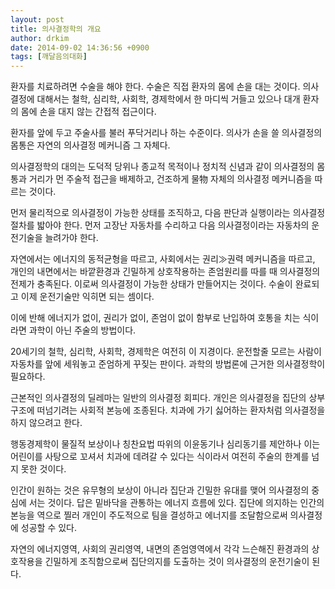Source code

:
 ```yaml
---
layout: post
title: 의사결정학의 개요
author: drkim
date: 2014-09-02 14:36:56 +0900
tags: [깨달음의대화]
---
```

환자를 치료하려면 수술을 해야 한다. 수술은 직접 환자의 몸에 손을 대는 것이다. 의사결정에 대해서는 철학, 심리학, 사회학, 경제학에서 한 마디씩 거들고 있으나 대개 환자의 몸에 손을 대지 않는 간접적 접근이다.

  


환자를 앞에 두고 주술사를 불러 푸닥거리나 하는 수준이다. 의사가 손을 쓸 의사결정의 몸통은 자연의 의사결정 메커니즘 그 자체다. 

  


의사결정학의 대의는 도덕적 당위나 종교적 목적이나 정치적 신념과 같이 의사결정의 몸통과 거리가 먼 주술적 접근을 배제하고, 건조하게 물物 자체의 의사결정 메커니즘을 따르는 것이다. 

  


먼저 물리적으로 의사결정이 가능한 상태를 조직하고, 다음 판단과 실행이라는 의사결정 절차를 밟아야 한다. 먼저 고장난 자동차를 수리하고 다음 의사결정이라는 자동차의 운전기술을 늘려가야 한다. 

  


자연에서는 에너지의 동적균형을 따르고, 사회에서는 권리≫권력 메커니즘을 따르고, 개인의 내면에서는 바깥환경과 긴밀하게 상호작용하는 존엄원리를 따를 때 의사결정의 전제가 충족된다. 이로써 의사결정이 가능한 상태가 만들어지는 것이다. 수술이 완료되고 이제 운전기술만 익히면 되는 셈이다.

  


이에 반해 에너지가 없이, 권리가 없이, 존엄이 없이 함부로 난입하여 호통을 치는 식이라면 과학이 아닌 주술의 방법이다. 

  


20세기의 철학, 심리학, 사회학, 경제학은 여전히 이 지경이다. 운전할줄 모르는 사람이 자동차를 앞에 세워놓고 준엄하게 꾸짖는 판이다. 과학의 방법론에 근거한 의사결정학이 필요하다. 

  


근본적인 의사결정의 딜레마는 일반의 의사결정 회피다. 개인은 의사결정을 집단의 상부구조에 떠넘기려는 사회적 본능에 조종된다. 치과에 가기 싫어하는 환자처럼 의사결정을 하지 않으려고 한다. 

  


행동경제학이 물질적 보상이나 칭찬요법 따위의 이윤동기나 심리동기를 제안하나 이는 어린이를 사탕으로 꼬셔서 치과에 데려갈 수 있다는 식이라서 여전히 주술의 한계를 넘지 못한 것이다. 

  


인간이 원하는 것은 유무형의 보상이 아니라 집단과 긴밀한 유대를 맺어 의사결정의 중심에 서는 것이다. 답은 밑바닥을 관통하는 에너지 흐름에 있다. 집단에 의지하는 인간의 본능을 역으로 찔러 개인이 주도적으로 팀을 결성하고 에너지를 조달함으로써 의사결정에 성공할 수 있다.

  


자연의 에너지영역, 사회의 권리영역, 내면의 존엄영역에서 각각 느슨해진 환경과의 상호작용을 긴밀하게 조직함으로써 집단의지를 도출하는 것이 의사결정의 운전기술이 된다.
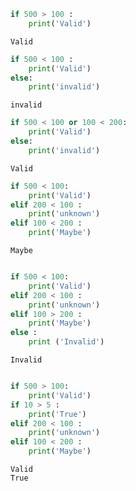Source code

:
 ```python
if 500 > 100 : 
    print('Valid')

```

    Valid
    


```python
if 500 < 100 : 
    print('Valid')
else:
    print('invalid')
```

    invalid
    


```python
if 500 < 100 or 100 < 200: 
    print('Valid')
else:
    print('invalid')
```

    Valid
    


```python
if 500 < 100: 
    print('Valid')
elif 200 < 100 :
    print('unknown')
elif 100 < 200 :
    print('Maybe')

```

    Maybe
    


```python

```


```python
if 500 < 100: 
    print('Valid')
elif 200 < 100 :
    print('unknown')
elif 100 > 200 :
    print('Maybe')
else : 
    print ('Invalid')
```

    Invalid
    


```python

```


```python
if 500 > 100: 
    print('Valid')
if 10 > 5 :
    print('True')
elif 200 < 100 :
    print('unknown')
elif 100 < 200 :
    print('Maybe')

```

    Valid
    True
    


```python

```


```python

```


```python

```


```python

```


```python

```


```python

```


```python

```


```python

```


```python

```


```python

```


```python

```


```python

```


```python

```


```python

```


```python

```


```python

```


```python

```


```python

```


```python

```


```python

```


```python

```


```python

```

Work order: Tally each line in the data that holds the word "의사결정에"; write only the total.

Result below: 2